Popular Myths about C++, Part 3

[+] JoshTriplett|11 years ago|reply

> “To understand C++, you must first learn C”

> “C++ is an Object-Oriented Language”

> “For reliable software, you need Garbage Collection”

> “For efficiency, you must write low-level code”

> “C++ is for large, complicated, programs only”

Well, 2.5/5 of those aren't myths. You certainly don't need to write low-level code for efficiency, C++ does a rather poor job of acting like an OO language, and you don't need Garbage Collection, you just need to not manage memory manually, for which solutions other than GCs exist.

You don't have to learn all of C to write C++, but unfortunately you have to learn C to understand other people's C++, because other people will not restrict themselves to the subset of C++ you consider respectable. That's true both for the C bits of C++ and for the obscenely complex corners of C++.

And C++ isn't just for large, complicated programs; it's for small, complicated programs too.

[+] nocman|11 years ago|reply

"And C++ isn't just for large, complicated programs; it's for small, complicated programs too."

hahahahahahaha!!!!!!!!!!!!!!!!!!! -- I was thinking that, but hadn't put it into those exact words yet.

I was thinking something like "C++ is definitely for complicated programs" -- not that they necessarily need to be complicated, but that C++ often unnecessarily complicates them.

I really wanted to like the STL a long time ago, but I gave up eventually. Happily my frustration with C++ led me to investigate other programming languages (not that it was the only one I had used), and I write precious little in it lately -- mostly just to modify code others have written in it.

[+] chisophugis|11 years ago|reply

What Bjarne doesn't mention is the enormous difference in code size between qsort and std::sort. The flexibility of having the compiler generate a sorting routine from std::sort is convenient but enormously redundant in many cases. In LLVM, we have array_pod_sort which is just a thin wrapper around qsort in order to avoid the code bloat of std::sort: http://llvm.org/docs/doxygen/html/namespacellvm.html#ae5788f...

For example, the following generates about 2KB of instructions (and will for basically every new type you want to sort):

#include <algorithm>

struct SomeStruct { int X; };

void foo(SomeStruct *SS, int NSS) { std::sort(SS, SS + NSS, [](SomeStruct LHS, SomeStruct RHS) { return LHS.X > RHS.X; }); }

A qsort equivalent will only emit code for the comparator which is just a handful of instructions.

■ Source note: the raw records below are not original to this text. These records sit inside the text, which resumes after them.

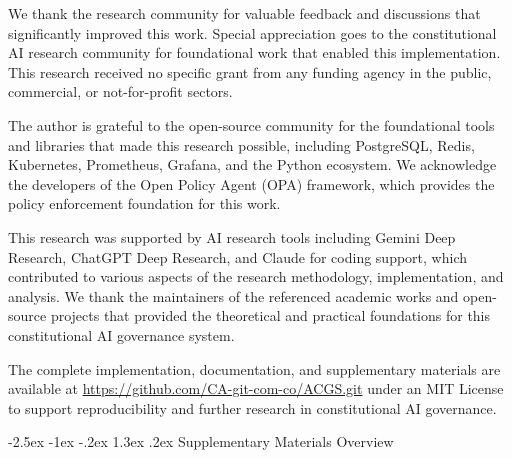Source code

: \documentclass[manuscript,screen,9pt]{acmart}
\makeatletter
\renewcommand\section{\@startsection{section}{1}{\z@}%
  {-2.5ex \@plus -1ex \@minus -.2ex}%
  {1.3ex \@plus.2ex}%
  {\normalfont\Large\bfseries}}
\makeatother
\begin{document}
\begin{acks}
We thank the research community for valuable feedback and discussions that significantly improved this work. Special appreciation goes to the constitutional AI research community for foundational work that enabled this implementation. This research received no specific grant from any funding agency in the public, commercial, or not-for-profit sectors.

The author is grateful to the open-source community for the foundational tools and libraries that made this research possible, including PostgreSQL, Redis, Kubernetes, Prometheus, Grafana, and the Python ecosystem. We acknowledge the developers of the Open Policy Agent (OPA) framework, which provides the policy enforcement foundation for this work.

This research was supported by AI research tools including Gemini Deep Research, ChatGPT Deep Research, and Claude for coding support, which contributed to various aspects of the research methodology, implementation, and analysis. We thank the maintainers of the referenced academic works and open-source projects that provided the theoretical and practical foundations for this constitutional AI governance system.

The complete implementation, documentation, and supplementary materials are available at \url{https://github.com/CA-git-com-co/ACGS.git} under an MIT License to support reproducibility and further research in constitutional AI governance.
\end{acks}





\appendix

\section{Supplementary Materials Overview} 
\label{app:supplementary}
\end{document}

C++ templates may be type safe and all, but at the end of the day they spew duplicated code just as much as those header-only macro-based C containers and algorithms; really more because it's less painful to write templates (vs. macros) and so you do it more, and there is more stuff in the templates. So even though in general the specialized generated code might be faster in most cases (as Bjarne likes to tout), the overall hit on your code size (and i-cache) can be dreadful. Currently, avoiding this issue in C++ just requires diligence on the part of the coder (some optimizations like LLVM's mergefunc can help, but in general it is a pretty hard problem and compilers are not Sufficiently Smart (TM) yet).

[+] btmorex|11 years ago|reply

As long as std::sort can fit in the instruction cache, who cares? (outside the embedded world obviously) It will always be faster unless you're getting regular instruction cache misses.

[+] gsg|11 years ago|reply

Yep. I remember seeing a presentation by one of the graphics engine shops that indicates they did the same thing. (I'll see if I can dig it up...)

Edit: it was DICE, see http://www.slideshare.net/DICEStudio/executable-bloat-how-it... - skip to page 14.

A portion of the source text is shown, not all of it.